Ou, avaliando o seu amadurecimento em relação à alguns temas discutidos com seu analista :

“Caro Edwig, anotou rapidamente. Você fez valer a pena pelo dinheiro que lhe dei quando explicou que as neuroses podem ser medidas pela incapacidade de tolerar situações ambíguas. 
Acabo de ler um veredicto nos olhos de Madeleine “Para os covardes, a não existência” 

O distúrbio dela é o excesso de limpidez. Deixe-me modestamente argumentar que agora estou muito melhor em relação às ambiguidades. Acho que posso dizer, no entanto, que tenho sido poupado da principal ambiguidade que afeta os intelectuais a saber, que indivíduos civilizados odeiam e se ressentem da civilização que torna possíveis suas vidas.O que eles amam é uma situação humana imaginária, inventada em seus próprios intelectos e que eles acreditam ser a única e autêntica e humana. Que estranho! Mas a parte mais bem tratada, mais favorecida e inteligente de qualquer sociedade é frequentemente a mais ingrata. A ingratidão , no entanto, é sua função social. Quer mais ambiguidade que isso ?

Faz também nas cartas meditações filosóficas, rumina várias leituras 
por vezes, de forma desconexa ,mas sempre retomando às problemáticas da liberdade de escolha:

“A velha máxima de Pascal ( 1623-62) é de que o homem é um caniço, mas um caniço pensante, poderia ser tomado com uma ênfase diferente pelo cidadão moderno de uma democracia.
Ele pensa, mas se sente como um caniço se curvando aos ventos gerados centralmente….
Tolstói (1828-1910) disse. “Os reis são escravos da história”. 
Quanto mais alto uma pessoa está na escala do poder, mais suas ações são determinadas.
 Para Tolstói, a liberdade é inteiramente pessoal.
 É livre o homem cuja condição é simples, autêntica – real. Ser livre é estar liberado das limitações históricas”

“A premissa necessária é a de que um homem é de algum modo mais do que suas “características”, todas as emoções, batalhas, gostos e construções que ele gosta de chamar de “Minha Vida”. 
Temos fundamento para esperar que uma vida seja algo mais do que uma tal nuvem de partículas, mera facticidade. Esmiúce tudo o que é compreensível e concluirá que só o incompreensível pode proporcionar alguma luz.”

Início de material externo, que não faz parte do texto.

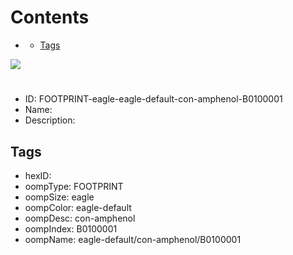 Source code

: 



Contents
========

* [](#)
	* [Tags](#tags)
  
![][im]
# 

- ID: FOOTPRINT-eagle-eagle-default-con-amphenol-B0100001
- Name: 
- Description: 

## Tags

- hexID: 
- oompType: FOOTPRINT
- oompSize: eagle
- oompColor: eagle-default
- oompDesc: con-amphenol
- oompIndex: B0100001
- oompName: eagle-default/con-amphenol/B0100001



[im]: image.png
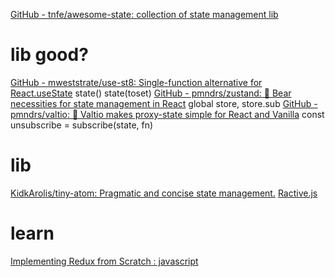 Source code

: [GitHub - tnfe/awesome-state: collection of state management lib](https://github.com/tnfe/awesome-state)
# lib good?
[GitHub - mweststrate/use-st8: Single-function alternative for React.useState](https://github.com/mweststrate/use-st8)
	state() state(toset)
[GitHub - pmndrs/zustand: 🐻 Bear necessities for state management in React](https://github.com/pmndrs/zustand)
	global store, store.sub
[GitHub - pmndrs/valtio: 💊 Valtio makes proxy-state simple for React and Vanilla](https://github.com/pmndrs/valtio)
	const unsubscribe = subscribe(state, fn)

# lib
[KidkArolis/tiny-atom: Pragmatic and concise state management.](https://github.com/KidkArolis/tiny-atom)
[Ractive.js](https://ractive.js.org/tutorials/hello-world/)
# learn
[Implementing Redux from Scratch : javascript](https://teddit.net/r/javascript/comments/n0b1tr/implementing_redux_from_scratch/)
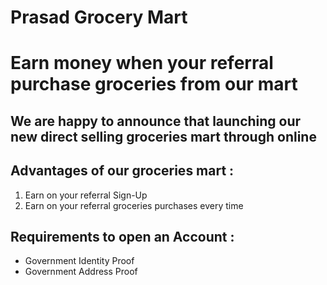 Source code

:# Prasad Grocery Mart
<h1>Earn money when your referral purchase groceries from our mart</h1>
<h2>We are happy to announce that launching our new direct selling groceries mart through online</h2>
<h2> Advantages of our groceries mart :</h2>
<ol> 
  <li>Earn on your referral Sign-Up</li>
  <li>Earn on your referral groceries purchases every time</li>
</ol>
<h2> Requirements to open an Account :</h2>
<ul>
  <li>Government Identity Proof</li>
  <li>Government Address Proof</li>
</ul>
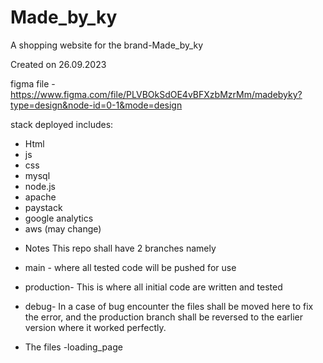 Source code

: # Made_by_ky

A shopping website for the brand-Made_by_ky

Created on 26.09.2023

figma file - https://www.figma.com/file/PLVBOkSdOE4vBFXzbMzrMm/madebyky?type=design&node-id=0-1&mode=design

stack deployed includes:
- Html
- js
- css
- mysql
- node.js
- apache
- paystack
- google analytics
- aws (may change)

* Notes
This repo shall have 2 branches namely
* main - where all tested code will be pushed for use
* production- This is where all initial code are written and tested
* debug- In a case of bug encounter the files shall be moved here to fix the error, and the production branch shall be reversed to the earlier version where it worked perfectly.

* The files
-loading_page
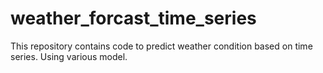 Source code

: # weather_forcast_time_series
This repository contains code to predict weather condition based on time series. Using various model.
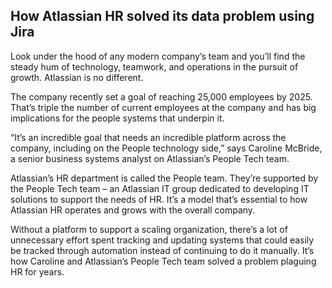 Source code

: ## How Atlassian HR solved its data problem using Jira

Look under the hood of any modern company’s team and you’ll find the steady hum of technology, teamwork, and operations in the pursuit of growth. Atlassian is no different. 

The company recently set a goal of reaching 25,000 employees by 2025. That’s triple the number of current employees at the company and has big implications for the people systems that underpin it.

“It’s an incredible goal that needs an incredible platform across the company, including on the People technology side,” says Caroline McBride, a senior business systems analyst on Atlassian’s People Tech team.

Atlassian’s HR department is called the People team. They’re supported by the People Tech team – an Atlassian IT group dedicated to developing IT solutions to support the needs of HR. It’s a model that’s essential to how Atlassian HR operates and grows with the overall company.

Without a platform to support a scaling organization, there’s a lot of unnecessary effort spent tracking and updating systems that could easily be tracked through automation instead of continuing to do it manually. It’s how Caroline and Atlassian’s People Tech team solved a problem plaguing HR for years.
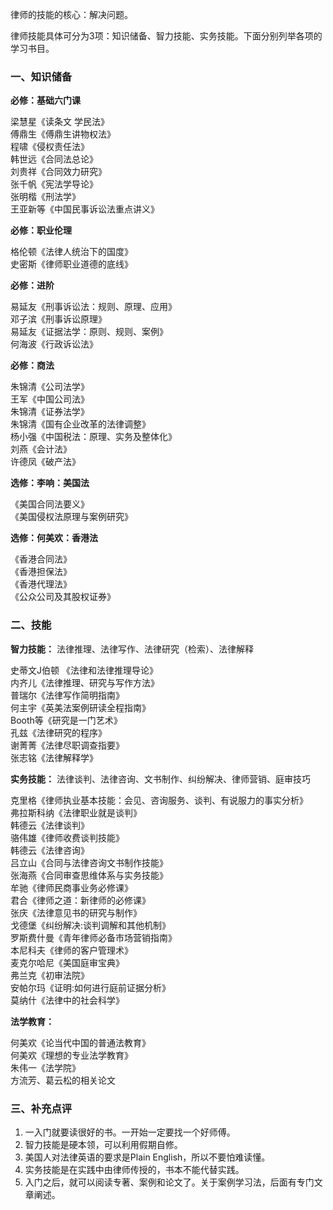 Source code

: 律师的技能的核心：解决问题。

律师技能具体可分为3项：知识储备、智力技能、实务技能。下面分别列举各项的学习书目。

### 一、知识储备

**必修：基础六门课**

梁慧星《读条文 学民法》  
傅鼎生《傅鼎生讲物权法》  
程啸《侵权责任法》  
韩世远《合同法总论》  
刘贵祥《合同效力研究》  
张千帆《宪法学导论》  
张明楷《刑法学》  
王亚新等《中国民事诉讼法重点讲义》

**必修：职业伦理**

格伦顿《法律人统治下的国度》  
史密斯《律师职业道德的底线》

**必修：进阶**

易延友《刑事诉讼法：规则、原理、应用》  
邓子滨《刑事诉讼原理》  
易延友《证据法学：原则、规则、案例》  
何海波《行政诉讼法》

**必修：商法**

朱锦清《公司法学》  
王军《中国公司法》  
朱锦清《证券法学》  
朱锦清《国有企业改革的法律调整》  
杨小强《中国税法：原理、实务及整体化》  
刘燕《会计法》  
许德凤《破产法》

**选修：李响：美国法**

《美国合同法要义》  
《美国侵权法原理与案例研究》

**选修：何美欢：香港法**

《香港合同法》  
《香港担保法》  
《香港代理法》  
《公众公司及其股权证券》

### 二、技能

**智力技能：** 法律推理、法律写作、法律研究（检索）、法律解释

史蒂文J伯顿 《法律和法律推理导论》  
内齐儿《法律推理、研究与写作方法》  
普瑞尔《法律写作简明指南》  
何主宇《英美法案例研读全程指南》  
Booth等《研究是一门艺术》  
孔兹《法律研究的程序》  
谢菁菁《法律尽职调查指要》  
张志铭《法律解释学》

**实务技能：** 法律谈判、法律咨询、文书制作、纠纷解决、律师营销、庭审技巧

克里格《律师执业基本技能：会见、咨询服务、谈判、有说服力的事实分析》  
弗拉斯科纳《法律职业就是谈判》  
韩德云《法律谈判》  
骆伟雄《律师收费谈判技能》  
韩德云《法律咨询》  
吕立山《合同与法律咨询文书制作技能》  
张海燕《合同审查思维体系与实务技能》  
牟驰《律师民商事业务必修课》  
君合《律师之道：新律师的必修课》  
张庆《法律意见书的研究与制作》  
戈德堡《纠纷解决:谈判调解和其他机制》  
罗斯费什曼《青年律师必备市场营销指南》  
本尼科夫《律师的客户管理术》  
麦克尔哈尼《美国庭审宝典》  
弗兰克《初审法院》  
安帕尔玛《证明:如何进行庭前证据分析》  
莫纳什《法律中的社会科学》

**法学教育：**

何美欢《论当代中国的普通法教育》  
何美欢《理想的专业法学教育》  
朱伟一《法学院》  
方流芳、葛云松的相关论文

### 三、补充点评

1. 一入门就要读很好的书。一开始一定要找一个好师傅。
2. 智力技能是硬本领，可以利用假期自修。
3. 美国人对法律英语的要求是Plain English，所以不要怕难读懂。
4. 实务技能是在实践中由律师传授的，书本不能代替实践。
5. 入门之后，就可以阅读专著、案例和论文了。关于案例学习法，后面有专门文章阐述。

O incompreeensível pode proporcionar alguma luz, no meio de toda confusão espiritual Herzog sorri a cada lembrança que tem dos seus filhos. A vida segue , ele pensa em como as crianças compreendem bem o que é o amor! Encantado canta a canção favorita de sua pequena filha Junie:

“Três cigarras saíram cantando
Hei-ho nunca ficavam quietas
Estavam com o aluguel atrasado
Mas o dia todo, de peito aberto
Cantavam uma canção chamada Rillabyrillabay
Cantavam uma canção chamada Rillabyrill”

Como disse Sócrates :

“A vida não examinada não vale a pena ser vivida pelo homem

 Por mais difícil que seja a crise que você esteja enfrentando, Herzog ensina : mantenha o peito aberto, e reveja seu percurso. Entendi com o filósofo Louis Lavelle que a escrita sempre pressupõe uma longa conversa consigo mesmo, que aspira a se tornar uma longa conversa com todos os homens. Sua função não é de “eternizar o que passa mas de extrair daquilo que passa o que é eterno, o que não passa” compreendendo a escrita como um exercício interior permanente, podemos encontrar uma forma de lidar  com as contradições e meditar sobre o nosso comportamento. Abrir a alma sem fechar os outros em esquemas mentais, enriquecer o seu imaginário e escutar as particularidades de cada um.